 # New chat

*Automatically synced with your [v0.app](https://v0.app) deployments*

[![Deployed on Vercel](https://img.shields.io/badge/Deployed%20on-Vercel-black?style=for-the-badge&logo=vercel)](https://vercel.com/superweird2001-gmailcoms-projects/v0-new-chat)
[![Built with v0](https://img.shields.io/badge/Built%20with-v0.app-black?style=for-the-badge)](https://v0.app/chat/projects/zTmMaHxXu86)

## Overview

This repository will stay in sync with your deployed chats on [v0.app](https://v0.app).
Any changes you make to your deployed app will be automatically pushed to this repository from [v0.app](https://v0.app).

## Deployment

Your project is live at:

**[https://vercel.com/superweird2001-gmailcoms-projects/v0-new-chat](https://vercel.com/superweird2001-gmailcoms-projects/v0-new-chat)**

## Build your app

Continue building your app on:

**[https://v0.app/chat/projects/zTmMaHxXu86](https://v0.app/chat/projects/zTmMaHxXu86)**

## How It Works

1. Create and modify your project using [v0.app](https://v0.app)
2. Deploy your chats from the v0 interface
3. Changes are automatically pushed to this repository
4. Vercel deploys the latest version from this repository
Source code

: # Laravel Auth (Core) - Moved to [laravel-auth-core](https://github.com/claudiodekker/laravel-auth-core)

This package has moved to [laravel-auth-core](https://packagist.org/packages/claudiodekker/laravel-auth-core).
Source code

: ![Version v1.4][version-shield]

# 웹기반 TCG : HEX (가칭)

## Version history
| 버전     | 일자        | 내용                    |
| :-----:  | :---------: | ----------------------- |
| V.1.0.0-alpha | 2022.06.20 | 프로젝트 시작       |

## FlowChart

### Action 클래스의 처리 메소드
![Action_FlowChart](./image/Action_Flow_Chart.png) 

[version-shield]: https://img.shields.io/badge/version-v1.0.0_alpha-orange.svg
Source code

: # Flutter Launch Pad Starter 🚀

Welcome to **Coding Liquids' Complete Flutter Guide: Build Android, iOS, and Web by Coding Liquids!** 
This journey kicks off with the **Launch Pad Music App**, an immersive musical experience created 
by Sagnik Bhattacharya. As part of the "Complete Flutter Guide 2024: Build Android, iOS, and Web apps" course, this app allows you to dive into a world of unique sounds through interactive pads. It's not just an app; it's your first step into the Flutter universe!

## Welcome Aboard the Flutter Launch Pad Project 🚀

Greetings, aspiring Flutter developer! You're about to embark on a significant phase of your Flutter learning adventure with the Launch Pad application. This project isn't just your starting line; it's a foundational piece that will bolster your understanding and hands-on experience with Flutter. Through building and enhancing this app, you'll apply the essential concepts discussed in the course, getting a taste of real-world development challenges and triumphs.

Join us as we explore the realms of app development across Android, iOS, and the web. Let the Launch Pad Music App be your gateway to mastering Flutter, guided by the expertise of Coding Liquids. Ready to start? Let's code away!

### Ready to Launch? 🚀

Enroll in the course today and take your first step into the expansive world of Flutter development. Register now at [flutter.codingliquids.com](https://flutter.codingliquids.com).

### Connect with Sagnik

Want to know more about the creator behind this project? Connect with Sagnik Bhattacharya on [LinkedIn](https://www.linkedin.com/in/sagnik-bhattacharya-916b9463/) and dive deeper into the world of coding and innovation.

• ASSIGNED TASK: Line by line, repeat everything in the records verbatim.

• WRITTEN SOLUTION:
 # New chat

*Automatically synced with your [v0.app](https://v0.app) deployments*

[![Deployed on Vercel](https://img.shields.io/badge/Deployed%20on-Vercel-black?style=for-the-badge&logo=vercel)](https://vercel.com/superweird2001-gmailcoms-projects/v0-new-chat)
[![Built with v0](https://img.shields.io/badge/Built%20with-v0.app-black?style=for-the-badge)](https://v0.app/chat/projects/zTmMaHxXu86)

## Overview

This repository will stay in sync with your deployed chats on [v0.app](https://v0.app).
Any changes you make to your deployed app will be automatically pushed to this repository from [v0.app](https://v0.app).

## Deployment

Your project is live at:

**[https://vercel.com/superweird2001-gmailcoms-projects/v0-new-chat](https://vercel.com/superweird2001-gmailcoms-projects/v0-new-chat)**

## Build your app

Continue building your app on:

**[https://v0.app/chat/projects/zTmMaHxXu86](https://v0.app/chat/projects/zTmMaHxXu86)**

## How It Works

1. Create and modify your project using [v0.app](https://v0.app)
2. Deploy your chats from the v0 interface
3. Changes are automatically pushed to this repository
4. Vercel deploys the latest version from this repository
Source code

: # Laravel Auth (Core) - Moved to [laravel-auth-core](https://github.com/claudiodekker/laravel-auth-core)

This package has moved to [laravel-auth-core](https://packagist.org/packages/claudiodekker/laravel-auth-core).
Source code

: ![Version v1.4][version-shield]

# 웹기반 TCG : HEX (가칭)

## Version history
| 버전     | 일자        | 내용                    |
| :-----:  | :---------: | ----------------------- |
| V.1.0.0-alpha | 2022.06.20 | 프로젝트 시작       |

## FlowChart

### Action 클래스의 처리 메소드
![Action_FlowChart](./image/Action_Flow_Chart.png) 

[version-shield]: https://img.shields.io/badge/version-v1.0.0_alpha-orange.svg
Source code

: # Flutter Launch Pad Starter 🚀

Welcome to **Coding Liquids' Complete Flutter Guide: Build Android, iOS, and Web by Coding Liquids!** 
This journey kicks off with the **Launch Pad Music App**, an immersive musical experience created 
by Sagnik Bhattacharya. As part of the "Complete Flutter Guide 2024: Build Android, iOS, and Web apps" course, this app allows you to dive into a world of unique sounds through interactive pads. It's not just an app; it's your first step into the Flutter universe!

## Welcome Aboard the Flutter Launch Pad Project 🚀

Greetings, aspiring Flutter developer! You're about to embark on a significant phase of your Flutter learning adventure with the Launch Pad application. This project isn't just your starting line; it's a foundational piece that will bolster your understanding and hands-on experience with Flutter. Through building and enhancing this app, you'll apply the essential concepts discussed in the course, getting a taste of real-world development challenges and triumphs.

Join us as we explore the realms of app development across Android, iOS, and the web. Let the Launch Pad Music App be your gateway to mastering Flutter, guided by the expertise of Coding Liquids. Ready to start? Let's code away!

### Ready to Launch? 🚀

Enroll in the course today and take your first step into the expansive world of Flutter development. Register now at [flutter.codingliquids.com](https://flutter.codingliquids.com).

### Connect with Sagnik

Want to know more about the creator behind this project? Connect with Sagnik Bhattacharya on [LinkedIn](https://www.linkedin.com/in/sagnik-bhattacharya-916b9463/) and dive deeper into the world of coding and innovation.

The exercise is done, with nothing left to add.